After being inundated with orders, working from 5.30am to 9pm, and experiencing her busiest week since opening three years ago, Waikanae florist Heather Sleet is temporarily shutting shop after flower prices skyrocketed due to knock-on effects of the lockdown.
Re-opening in level 3 with contactless delivery, Sleet from Posybloom Boutique, found prices were surprisingly normal for the first week but with slightly less variety available.
The drop in variety and quantity of flowers was due to transportation issues and because many growers were not able to tend to their crops during lockdown.
Then Mother's Day hit.
With limited options under level 3 restrictions, flowers became the go-to option for Mother's Day and Sleet found herself run off her feet with orders but hardly able to break even.
"For all my stress, anxiety and exhaustion, we were lucky to break even when it came down to my flower bill.
"This wasn't just me though.
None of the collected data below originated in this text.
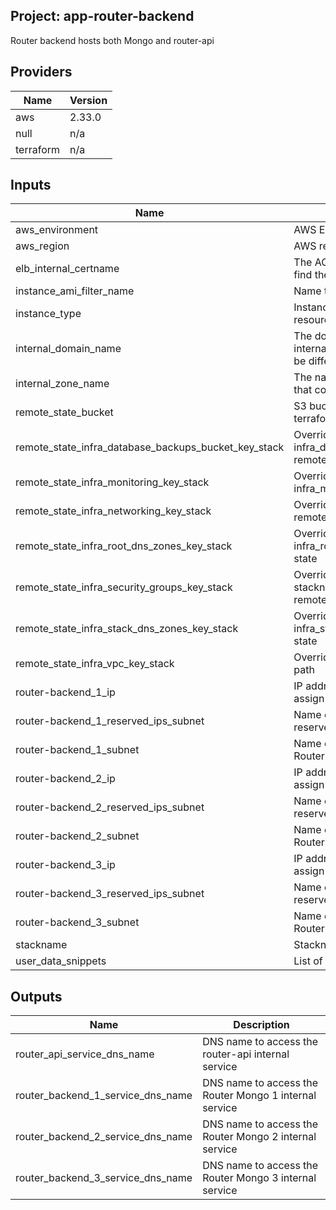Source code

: ## Project: app-router-backend

Router backend hosts both Mongo and router-api

## Providers

| Name | Version |
|------|---------|
| aws | 2.33.0 |
| null | n/a |
| terraform | n/a |

## Inputs

| Name | Description | Type | Default | Required |
|------|-------------|------|---------|:-----:|
| aws\_environment | AWS Environment | `string` | n/a | yes |
| aws\_region | AWS region | `string` | `"eu-west-1"` | no |
| elb\_internal\_certname | The ACM cert domain name to find the ARN of | `string` | n/a | yes |
| instance\_ami\_filter\_name | Name to use to find AMI images | `string` | `""` | no |
| instance\_type | Instance type used for EC2 resources | `string` | `"t2.medium"` | no |
| internal\_domain\_name | The domain name of the internal DNS records, it could be different from the zone name | `string` | n/a | yes |
| internal\_zone\_name | The name of the Route53 zone that contains internal records | `string` | n/a | yes |
| remote\_state\_bucket | S3 bucket we store our terraform state in | `string` | n/a | yes |
| remote\_state\_infra\_database\_backups\_bucket\_key\_stack | Override stackname path to infra\_database\_backups\_bucket remote state | `string` | `""` | no |
| remote\_state\_infra\_monitoring\_key\_stack | Override stackname path to infra\_monitoring remote state | `string` | `""` | no |
| remote\_state\_infra\_networking\_key\_stack | Override infra\_networking remote state path | `string` | `""` | no |
| remote\_state\_infra\_root\_dns\_zones\_key\_stack | Override stackname path to infra\_root\_dns\_zones remote state | `string` | `""` | no |
| remote\_state\_infra\_security\_groups\_key\_stack | Override infra\_security\_groups stackname path to infra\_vpc remote state | `string` | `""` | no |
| remote\_state\_infra\_stack\_dns\_zones\_key\_stack | Override stackname path to infra\_stack\_dns\_zones remote state | `string` | `""` | no |
| remote\_state\_infra\_vpc\_key\_stack | Override infra\_vpc remote state path | `string` | `""` | no |
| router-backend\_1\_ip | IP address of the private IP to assign to the instance | `string` | n/a | yes |
| router-backend\_1\_reserved\_ips\_subnet | Name of the subnet to place the reserved IP of the instance | `string` | n/a | yes |
| router-backend\_1\_subnet | Name of the subnet to place the Router Mongo 1 | `string` | n/a | yes |
| router-backend\_2\_ip | IP address of the private IP to assign to the instance | `string` | n/a | yes |
| router-backend\_2\_reserved\_ips\_subnet | Name of the subnet to place the reserved IP of the instance | `string` | n/a | yes |
| router-backend\_2\_subnet | Name of the subnet to place the Router Mongo 2 | `string` | n/a | yes |
| router-backend\_3\_ip | IP address of the private IP to assign to the instance | `string` | n/a | yes |
| router-backend\_3\_reserved\_ips\_subnet | Name of the subnet to place the reserved IP of the instance | `string` | n/a | yes |
| router-backend\_3\_subnet | Name of the subnet to place the Router Mongo 3 | `string` | n/a | yes |
| stackname | Stackname | `string` | n/a | yes |
| user\_data\_snippets | List of user-data snippets | `list` | n/a | yes |

## Outputs

| Name | Description |
|------|-------------|
| router\_api\_service\_dns\_name | DNS name to access the router-api internal service |
| router\_backend\_1\_service\_dns\_name | DNS name to access the Router Mongo 1 internal service |
| router\_backend\_2\_service\_dns\_name | DNS name to access the Router Mongo 2 internal service |
| router\_backend\_3\_service\_dns\_name | DNS name to access the Router Mongo 3 internal service |

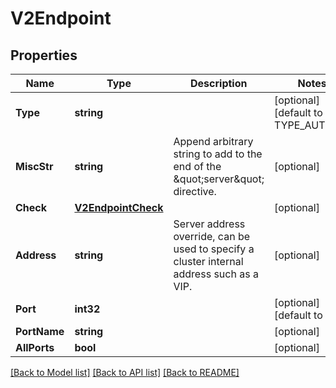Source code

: # V2Endpoint

## Properties
Name | Type | Description | Notes
------------ | ------------- | ------------- | -------------
**Type** | **string** |  | [optional] [default to TYPE_AUTO_IP]
**MiscStr** | **string** | Append arbitrary string to add to the end of the \&quot;server\&quot; directive. | [optional] 
**Check** | [**V2EndpointCheck**](V2Endpoint_check.md) |  | [optional] 
**Address** | **string** | Server address override, can be used to specify a cluster internal address such as a VIP. | [optional] 
**Port** | **int32** |  | [optional] [default to -1]
**PortName** | **string** |  | [optional] 
**AllPorts** | **bool** |  | [optional] 

[[Back to Model list]](../README.md#documentation-for-models) [[Back to API list]](../README.md#documentation-for-api-endpoints) [[Back to README]](../README.md)


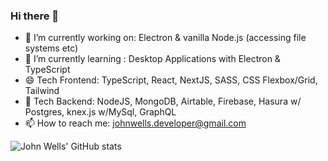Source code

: ### Hi there 👋
- 🔭 I’m currently working on: Electron & vanilla Node.js (accessing file systems etc)
- 🌱 I’m currently learning : Desktop Applications with  Electron & TypeScript
- 😄 Tech Frontend: TypeScript, React, NextJS, SASS, CSS Flexbox/Grid, Tailwind
- 🤔 Tech Backend: NodeJS, MongoDB, Airtable, Firebase, Hasura w/ Postgres, knex.js w/MySql, GraphQL
- 📫 How to reach me: johnwells.developer@gmail.com

![John Wells' GitHub stats](https://github-readme-stats.vercel.app/api?username=johngwells&include_all_commits=true&show_icons=true&theme=merko)

<!--
**johngwells/johngwells** is a ✨ _special_ ✨ repository because its `README.md` (this file) appears on your GitHub profile.

Here are some ideas to get you started:

- 🔭 I’m currently working on ...
- 🌱 I’m currently learning ...
- 👯 I’m looking to collaborate on ...
- 🤔 I’m looking for help with ...
- 💬 Ask me about ...
- 📫 How to reach me: ...
- 😄 Pronouns: ...
- ⚡ Fun fact: ...
-->
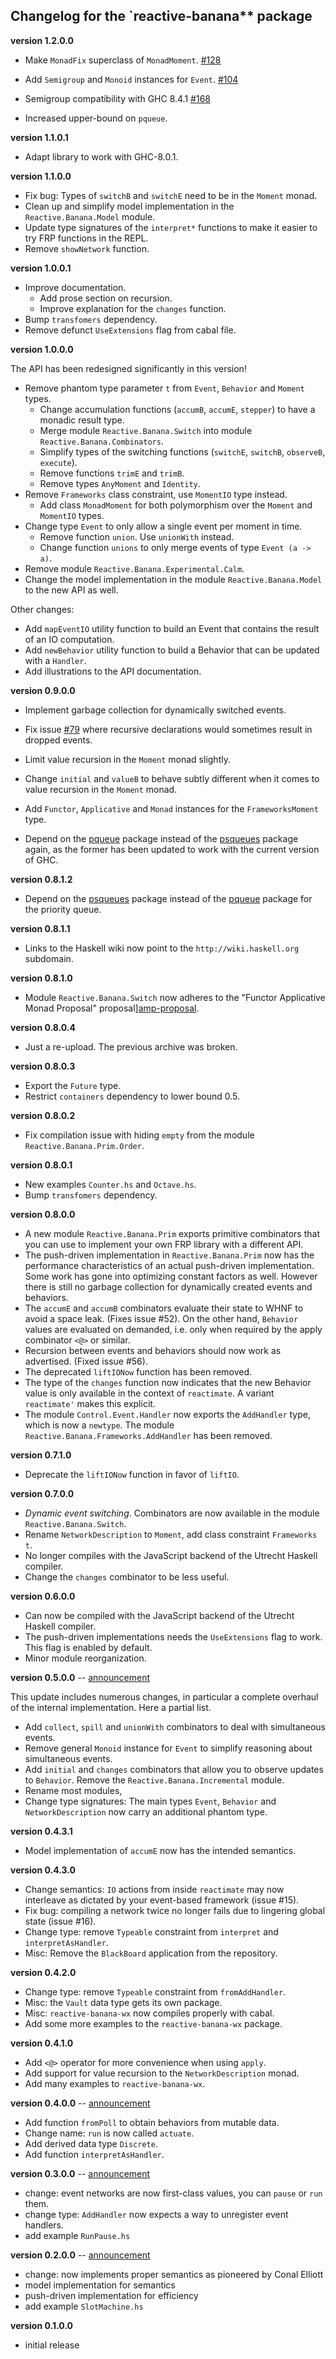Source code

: Changelog for the `reactive-banana** package
-------------------------------------------

**version 1.2.0.0**

* Make `MonadFix` superclass of `MonadMoment`. [#128][]
* Add `Semigroup` and `Monoid` instances for `Event`. [#104][]
* Semigroup compatibility with GHC 8.4.1 [#168][]
* Increased upper-bound on `pqueue`.

  [#128]: https://github.com/HeinrichApfelmus/reactive-banana/pull/128
  [#104]: https://github.com/HeinrichApfelmus/reactive-banana/issues/104
  [#168]: https://github.com/HeinrichApfelmus/reactive-banana/pull/168

**version 1.1.0.1**

* Adapt library to work with GHC-8.0.1.

**version 1.1.0.0**

* Fix bug: Types of `switchB` and `switchE` need to be in the `Moment` monad.
* Clean up and simplify model implementation in the `Reactive.Banana.Model` module.
* Update type signatures of the `interpret*` functions to make it easier to try FRP functions in the REPL.
* Remove `showNetwork` function.

**version 1.0.0.1**

* Improve documentation.
    * Add prose section on recursion.
    * Improve explanation for the `changes` function.
* Bump `transfomers` dependency.
* Remove defunct `UseExtensions` flag from cabal file.

**version 1.0.0.0**

The API has been redesigned significantly in this version!

* Remove phantom type parameter `t` from `Event`, `Behavior` and `Moment` types.
    * Change accumulation functions (`accumB`, `accumE`, `stepper`) to have a monadic result type.
    * Merge module `Reactive.Banana.Switch` into module `Reactive.Banana.Combinators`.
    * Simplify types of the switching functions (`switchE`, `switchB`, `observeB`, `execute`).
    * Remove functions `trimE` and `trimB`.
    * Remove types `AnyMoment` and `Identity`.
* Remove `Frameworks` class constraint, use `MomentIO` type instead.
    * Add class `MonadMoment` for both polymorphism over the `Moment` and `MomentIO` types.
* Change type `Event` to only allow a single event per moment in time.
    * Remove function `union`. Use `unionWith` instead.
    * Change function `unions` to only merge events of type `Event (a -> a)`.
* Remove module `Reactive.Banana.Experimental.Calm`.
* Change the model implementation in the module `Reactive.Banana.Model` to the new API as well.

Other changes:

* Add `mapEventIO` utility function to build an Event that contains the result of an IO computation.
* Add `newBehavior` utility function to build a Behavior that can be updated with a `Handler`.
* Add illustrations to the API documentation.

**version 0.9.0.0**

* Implement garbage collection for dynamically switched events.
* Fix issue [#79][] where recursive declarations would sometimes result in dropped events.
* Limit value recursion in the `Moment` monad slightly.
* Change `initial` and `valueB` to behave subtly different when it comes to value recursion in the `Moment` monad.
* Add `Functor`, `Applicative` and `Monad` instances for the `FrameworksMoment` type.
* Depend on the [pqueue][] package instead of the [psqueues][] package again, as the former has been updated to work with the current version of GHC.

  [#79]: https://github.com/HeinrichApfelmus/reactive-banana/issues/79

**version 0.8.1.2**

* Depend on the [psqueues][] package instead of the [pqueue][] package for the priority queue.

  [psqueues]: https://hackage.haskell.org/package/psqueues
  [pqueue]: http://hackage.haskell.org/package/pqueue

**version 0.8.1.1**

* Links to the Haskell wiki now point to the `http://wiki.haskell.org` subdomain.

**version 0.8.1.0**

* Module `Reactive.Banana.Switch` now adheres to the "Functor Applicative Monad Proposal" proposal][amp-proposal].

  [amp-proposal]: https://wiki.haskell.org/Functor-Applicative-Monad_Proposal

**version 0.8.0.4**

* Just a re-upload. The previous archive was broken.

**version 0.8.0.3**

* Export the `Future` type.
* Restrict `containers` dependency to lower bound 0.5.

**version 0.8.0.2**

* Fix compilation issue with hiding `empty` from the module `Reactive.Banana.Prim.Order`.

**version 0.8.0.1**

* New examples `Counter.hs` and `Octave.hs`.
* Bump `transfomers` dependency.

**version 0.8.0.0**

* A new module `Reactive.Banana.Prim` exports primitive combinators that you can use to implement your own FRP library with a different API.
* The push-driven implementation in `Reactive.Banana.Prim` now has the performance characteristics of an actual push-driven implementation. Some work has gone into optimizing constant factors as well. However there is still no garbage collection for dynamically created events and behaviors.
* The `accumE` and `accumB` combinators evaluate their state to WHNF to avoid a space leak. (Fixes issue #52). On the other hand, `Behavior` values are evaluated on demanded, i.e. only when required by the apply combinator `<@>` or similar.
* Recursion between events and behaviors should now work as advertised. (Fixed issue #56).
* The deprecated `liftIONow` function has been removed.
* The type of the `changes` function now indicates that the new Behavior value is only available in the context of `reactimate`. A variant `reactimate'` makes this explicit.
* The module `Control.Event.Handler` now exports the `AddHandler` type, which is now a `newtype`. The module `Reactive.Banana.Frameworks.AddHandler` has been removed.

**version 0.7.1.0**

* Deprecate the `liftIONow` function in favor of `liftIO`.

**version 0.7.0.0**

* *Dynamic event switching*. Combinators are now available in the module `Reactive.Banana.Switch`.
* Rename `NetworkDescription` to `Moment`, add class constraint `Frameworks t`.
* No longer compiles with the JavaScript backend of the Utrecht Haskell compiler.
* Change the `changes` combinator to be less useful.

**version 0.6.0.0**

* Can now be compiled with the JavaScript backend of the Utrecht Haskell compiler.
* The push-driven implementations needs the `UseExtensions` flag to work. This flag is enabled by default.
* Minor module reorganization.

**version 0.5.0.0** -- [announcement](http://apfelmus.nfshost.com/blog/2012/03/25-frp-banana-0-5.html)

This update includes numerous changes, in particular a complete overhaul of the internal implementation. Here a partial list.

* Add `collect`, `spill` and `unionWith` combinators to deal with simultaneous events.
* Remove general `Monoid` instance for `Event` to simplify reasoning about simultaneous events.
* Add `initial` and `changes` combinators that allow you to observe updates to `Behavior`. Remove the `Reactive.Banana.Incremental` module.
* Rename most modules,
* Change type signatures: The main types `Event`, `Behavior` and `NetworkDescription` now carry an additional phantom type.

**version 0.4.3.1**

* Model implementation of `accumE` now has the intended semantics.

**version 0.4.3.0**

* Change semantics: `IO` actions from inside `reactimate` may now interleave as dictated by your event-based framework (issue #15).
* Fix bug: compiling a network twice no longer fails due to lingering global state (issue #16).
* Change type: remove `Typeable` constraint from `interpret` and `interpretAsHandler`.
* Misc: Remove the `BlackBoard` application from the repository.

**version 0.4.2.0**

* Change type: remove `Typeable` constraint from `fromAddHandler`.
* Misc: the `Vault` data type gets its own package.
* Misc: `reactive-banana-wx` now compiles properly with cabal.
* Add some more examples to the `reactive-banana-wx` package.

**version 0.4.1.0**

* Add `<@>` operator for more convenience when using `apply`.
* Add support for value recursion to the `NetworkDescription` monad.
* Add many examples to `reactive-banana-wx`.

**version 0.4.0.0** -- [announcement](http://apfelmus.nfshost.com/blog/2011/07/07-frp-banana-0-4.html)

* Add function `fromPoll` to obtain behaviors from mutable data.
* Change name: `run` is now called `actuate`.
* Add derived data type `Discrete`.
* Add function `interpretAsHandler`.

**version 0.3.0.0** -- [announcement](http://apfelmus.nfshost.com/blog/2011/06/22-frp-banana-0-3.html)

* change: event networks are now first-class values, you can `pause` or `run` them.
* change type: `AddHandler` now expects a way to unregister event handlers.
* add example `RunPause.hs`

**version 0.2.0.0** -- [announcement](http://apfelmus.nfshost.com/blog/2011/06/22-frp-banana-0-2.html)

* change: now implements proper semantics as pioneered by Conal Elliott
* model implementation for semantics
* push-driven implementation for efficiency
* add example `SlotMachine.hs`

**version 0.1.0.0**

* initial release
Every single florist in New Zealand experienced the same week, the same financial hurt and the same very hurt hands from making an awful lot of bouquets."
Roses which Sleet bought for $9 a bunch in the first week of level 3 were now going for $45 a bunch at auction a day after Mother's Day, gerberas which were no more than $5 a bunch were going for $20.
This meant a big mark-up for Sleet.
"I had to somehow justify selling a $75 bouquet with barely a handful of flowers in it, or take the hit just to maintain my reputation of offering beautiful lush bouquets."
So Sleet is shutting up shop for a while.
In the floristry industry prices change frequently depending on the season and based on supply and demand.
"This is not a price spike passed on from growers or even the auction system, but rather other florists who need a particular product and will bid excessively high just to ensure they are able to acquire the blooms they have promised to a client, or are just worried they are going to miss out.
"We were really hoping prices and supply would settle down this week, at least a little bit but no such luck.
"Growers have been completely wiped out from the crazy busy week we all had leading up to Mother's day.
Sleet and many others were left in a situation where they could no longer afford to buy flowers.
"This is what prompted me to close for a little while.
"I don't feel it is fair to be charging customers extreme prices for tiny bouquets with hardly anything in them.
"I am in the fortunate situation where my studio is based at home, I don't have a retail lease to worry about, so hitting pause for a few weeks to wait out the prices and supply issue for me is the smartest option.
"I'm hoping it's only a couple of weeks but in reality no one really knows how long it's going to take growers to bounce their supplies back to normal levels."
As rough as the last few weeks have been, Sleet has been overwhelmed by support from the Kāpiti community.
"I am so extremely grateful for the level of support coming from our Kāpiti community, all of those orders and hours of work, translated into a deserving mum being spoiled and recognised.
"Supporting local business is really important to me, and I count myself extremely lucky to live in Kāpiti where that community spirit is so vibrant.
"There is something really satisfying about knowing when you buy from a small local business, you are keeping someone's dream job alive, you're helping someone pay for their child to go to dance lessons, you're keeping the community thriving and helping create a diverse range of amazing businesses available for us to all utilise."